Hoyt saw Curtis Knapp — a man who he had a disagreement with — sitting at the bar. Hoyt and coworker approached Knapp and confronted him, but Knapp did not respond.
A waitress who feared there would be a fight got the owner of the bar and the owner cut off their drinks. They continued to taunt Knapp and the Gutterz owner asked them to leave. Hoyt left the bar and as he was walking to his car he was hit in the head, knocked unconscious, and suffered a broken ankle.
Knapp later admitted to hitting Hoyt, but said he did so in self defense. Hoyt sued Knapp and Gutterz for damages.
The district court ruled Hoyt’s injury was not foreseeable and Gutterz did not breach its duty to protect him. The Court of Appeals overturned the district court ruling.

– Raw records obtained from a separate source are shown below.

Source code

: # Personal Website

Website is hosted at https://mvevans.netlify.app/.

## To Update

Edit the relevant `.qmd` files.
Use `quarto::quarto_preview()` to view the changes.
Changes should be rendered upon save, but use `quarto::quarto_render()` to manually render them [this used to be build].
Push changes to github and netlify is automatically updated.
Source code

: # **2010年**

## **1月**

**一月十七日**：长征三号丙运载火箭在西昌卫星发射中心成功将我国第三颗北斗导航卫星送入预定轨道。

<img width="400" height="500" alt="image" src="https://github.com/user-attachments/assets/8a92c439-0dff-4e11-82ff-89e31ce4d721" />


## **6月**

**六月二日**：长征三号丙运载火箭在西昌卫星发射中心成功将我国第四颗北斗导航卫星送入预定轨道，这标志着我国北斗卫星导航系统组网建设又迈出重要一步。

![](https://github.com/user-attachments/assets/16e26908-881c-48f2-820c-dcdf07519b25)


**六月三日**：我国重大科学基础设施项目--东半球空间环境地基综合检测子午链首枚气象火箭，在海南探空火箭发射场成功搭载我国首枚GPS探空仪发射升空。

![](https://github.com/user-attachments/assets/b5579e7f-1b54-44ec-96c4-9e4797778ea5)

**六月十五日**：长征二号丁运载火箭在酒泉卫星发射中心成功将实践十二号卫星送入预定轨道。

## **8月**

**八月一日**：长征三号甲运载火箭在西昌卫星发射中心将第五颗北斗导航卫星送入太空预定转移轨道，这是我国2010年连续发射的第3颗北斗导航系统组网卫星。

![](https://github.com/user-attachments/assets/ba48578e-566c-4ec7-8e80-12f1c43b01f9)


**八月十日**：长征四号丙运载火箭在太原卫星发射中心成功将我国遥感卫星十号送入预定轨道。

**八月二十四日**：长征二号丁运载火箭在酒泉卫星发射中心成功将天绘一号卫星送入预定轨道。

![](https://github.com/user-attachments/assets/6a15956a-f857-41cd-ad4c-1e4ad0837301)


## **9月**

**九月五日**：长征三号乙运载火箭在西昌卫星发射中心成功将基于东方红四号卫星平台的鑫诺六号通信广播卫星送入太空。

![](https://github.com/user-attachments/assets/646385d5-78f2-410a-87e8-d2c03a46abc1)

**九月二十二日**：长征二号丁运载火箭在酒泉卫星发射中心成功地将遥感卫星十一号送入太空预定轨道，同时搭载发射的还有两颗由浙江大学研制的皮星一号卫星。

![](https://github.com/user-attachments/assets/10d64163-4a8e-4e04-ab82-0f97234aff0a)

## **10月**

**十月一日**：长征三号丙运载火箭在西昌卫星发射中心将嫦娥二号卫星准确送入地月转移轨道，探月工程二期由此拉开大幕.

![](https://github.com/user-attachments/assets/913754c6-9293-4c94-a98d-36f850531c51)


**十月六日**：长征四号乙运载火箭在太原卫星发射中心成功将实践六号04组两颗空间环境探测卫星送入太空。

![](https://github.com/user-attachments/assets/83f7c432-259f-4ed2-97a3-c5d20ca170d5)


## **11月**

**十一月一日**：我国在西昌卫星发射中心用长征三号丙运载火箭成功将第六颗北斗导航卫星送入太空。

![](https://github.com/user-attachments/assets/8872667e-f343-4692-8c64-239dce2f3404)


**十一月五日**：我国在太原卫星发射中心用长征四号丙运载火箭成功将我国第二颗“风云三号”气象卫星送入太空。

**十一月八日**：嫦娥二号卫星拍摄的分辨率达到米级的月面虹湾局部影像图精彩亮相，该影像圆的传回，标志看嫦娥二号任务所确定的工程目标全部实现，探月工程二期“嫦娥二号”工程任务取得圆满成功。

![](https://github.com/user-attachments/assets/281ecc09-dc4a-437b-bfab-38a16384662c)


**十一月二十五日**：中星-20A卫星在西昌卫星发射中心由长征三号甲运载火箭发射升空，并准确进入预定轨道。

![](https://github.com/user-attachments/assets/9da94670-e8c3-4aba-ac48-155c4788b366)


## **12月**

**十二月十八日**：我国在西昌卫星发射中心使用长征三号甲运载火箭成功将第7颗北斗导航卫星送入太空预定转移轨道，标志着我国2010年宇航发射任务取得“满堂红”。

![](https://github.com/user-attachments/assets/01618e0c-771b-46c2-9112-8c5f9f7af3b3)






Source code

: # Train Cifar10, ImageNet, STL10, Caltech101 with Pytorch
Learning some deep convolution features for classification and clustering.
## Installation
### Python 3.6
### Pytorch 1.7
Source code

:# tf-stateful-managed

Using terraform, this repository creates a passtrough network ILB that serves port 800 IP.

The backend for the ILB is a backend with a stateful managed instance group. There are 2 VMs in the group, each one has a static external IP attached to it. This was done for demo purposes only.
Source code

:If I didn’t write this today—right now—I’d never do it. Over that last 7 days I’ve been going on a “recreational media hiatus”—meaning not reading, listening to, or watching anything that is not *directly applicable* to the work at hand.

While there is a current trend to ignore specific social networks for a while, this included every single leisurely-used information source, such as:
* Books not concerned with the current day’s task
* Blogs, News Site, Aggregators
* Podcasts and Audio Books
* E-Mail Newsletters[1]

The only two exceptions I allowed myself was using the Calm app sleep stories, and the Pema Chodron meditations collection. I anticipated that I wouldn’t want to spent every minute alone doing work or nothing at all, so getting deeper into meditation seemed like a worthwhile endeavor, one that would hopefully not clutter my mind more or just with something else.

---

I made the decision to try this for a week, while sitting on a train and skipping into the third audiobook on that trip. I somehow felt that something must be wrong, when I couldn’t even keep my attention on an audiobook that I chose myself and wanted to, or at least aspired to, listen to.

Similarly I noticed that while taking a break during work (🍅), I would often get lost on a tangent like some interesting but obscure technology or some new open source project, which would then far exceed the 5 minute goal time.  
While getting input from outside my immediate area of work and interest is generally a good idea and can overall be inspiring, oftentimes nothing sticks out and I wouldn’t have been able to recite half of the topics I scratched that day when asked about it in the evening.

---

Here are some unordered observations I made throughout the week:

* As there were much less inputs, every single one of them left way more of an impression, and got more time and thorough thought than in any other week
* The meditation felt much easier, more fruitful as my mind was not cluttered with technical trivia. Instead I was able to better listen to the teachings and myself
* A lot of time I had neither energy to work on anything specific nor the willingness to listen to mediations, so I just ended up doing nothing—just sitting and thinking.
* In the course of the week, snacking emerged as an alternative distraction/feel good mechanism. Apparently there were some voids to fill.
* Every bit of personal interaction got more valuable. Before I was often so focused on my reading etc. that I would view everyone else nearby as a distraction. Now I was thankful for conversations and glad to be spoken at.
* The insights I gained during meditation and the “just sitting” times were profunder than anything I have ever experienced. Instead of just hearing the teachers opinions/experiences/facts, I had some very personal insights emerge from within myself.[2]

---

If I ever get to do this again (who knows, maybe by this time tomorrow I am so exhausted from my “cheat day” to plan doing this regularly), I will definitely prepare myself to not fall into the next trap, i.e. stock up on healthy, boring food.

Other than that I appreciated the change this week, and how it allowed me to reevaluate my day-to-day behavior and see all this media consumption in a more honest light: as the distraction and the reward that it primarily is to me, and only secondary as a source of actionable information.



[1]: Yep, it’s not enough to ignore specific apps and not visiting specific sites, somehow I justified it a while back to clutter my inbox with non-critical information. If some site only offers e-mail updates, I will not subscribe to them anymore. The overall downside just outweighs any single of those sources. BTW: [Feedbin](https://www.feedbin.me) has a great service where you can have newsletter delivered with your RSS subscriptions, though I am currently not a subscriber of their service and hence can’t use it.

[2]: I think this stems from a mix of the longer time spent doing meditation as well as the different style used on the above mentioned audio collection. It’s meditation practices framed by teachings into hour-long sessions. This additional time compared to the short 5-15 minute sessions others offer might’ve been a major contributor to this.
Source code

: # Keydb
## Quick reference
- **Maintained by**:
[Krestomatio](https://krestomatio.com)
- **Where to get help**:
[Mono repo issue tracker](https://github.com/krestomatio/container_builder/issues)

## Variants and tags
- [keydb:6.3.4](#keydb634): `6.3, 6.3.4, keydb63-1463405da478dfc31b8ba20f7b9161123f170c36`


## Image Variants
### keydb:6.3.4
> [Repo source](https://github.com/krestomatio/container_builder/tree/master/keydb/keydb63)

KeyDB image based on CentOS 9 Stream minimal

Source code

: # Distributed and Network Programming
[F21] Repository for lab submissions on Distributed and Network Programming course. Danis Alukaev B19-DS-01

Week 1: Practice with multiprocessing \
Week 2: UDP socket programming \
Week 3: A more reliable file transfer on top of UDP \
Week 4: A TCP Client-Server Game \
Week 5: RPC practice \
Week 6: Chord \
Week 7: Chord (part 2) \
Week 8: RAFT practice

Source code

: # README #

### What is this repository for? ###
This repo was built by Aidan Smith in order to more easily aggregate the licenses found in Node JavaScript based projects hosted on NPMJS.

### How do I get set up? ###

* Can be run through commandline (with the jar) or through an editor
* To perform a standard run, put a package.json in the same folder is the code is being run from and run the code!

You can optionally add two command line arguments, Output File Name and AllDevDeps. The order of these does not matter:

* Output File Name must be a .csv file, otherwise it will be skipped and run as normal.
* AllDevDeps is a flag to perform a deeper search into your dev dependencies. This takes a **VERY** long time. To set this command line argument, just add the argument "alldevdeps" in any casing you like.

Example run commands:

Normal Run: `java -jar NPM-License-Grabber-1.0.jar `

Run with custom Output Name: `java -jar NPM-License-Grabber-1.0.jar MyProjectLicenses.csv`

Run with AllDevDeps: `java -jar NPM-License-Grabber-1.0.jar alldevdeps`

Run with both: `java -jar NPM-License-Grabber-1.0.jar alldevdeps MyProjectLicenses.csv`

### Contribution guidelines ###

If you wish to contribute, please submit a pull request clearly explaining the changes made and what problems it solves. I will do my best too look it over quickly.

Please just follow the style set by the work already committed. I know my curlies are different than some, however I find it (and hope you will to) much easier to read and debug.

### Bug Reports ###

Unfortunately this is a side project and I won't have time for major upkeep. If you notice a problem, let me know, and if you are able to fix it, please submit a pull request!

The Supreme Court agreed with the appeal ruling, saying that establishments that serve alcohol are known to have fights, and just because Hoyt was the one who was the aggressor, Gutterz could have foreseen a danger to him. The ruling however did not specifically say Gutterz was liable — it said that is an issue for a jury to decide.
Justice Thomas Waterman issued a dissent in the case. Waterman said there was no reason to eject Knapp who was the victim of a troublemaker’s verbal abuse or call the police before Knapp unexpectedly jumped Hoyt in the parking lot. He said the uncontroverted facts establish the defendant acted reasonably as a matter of law.
The case now goes back to district court.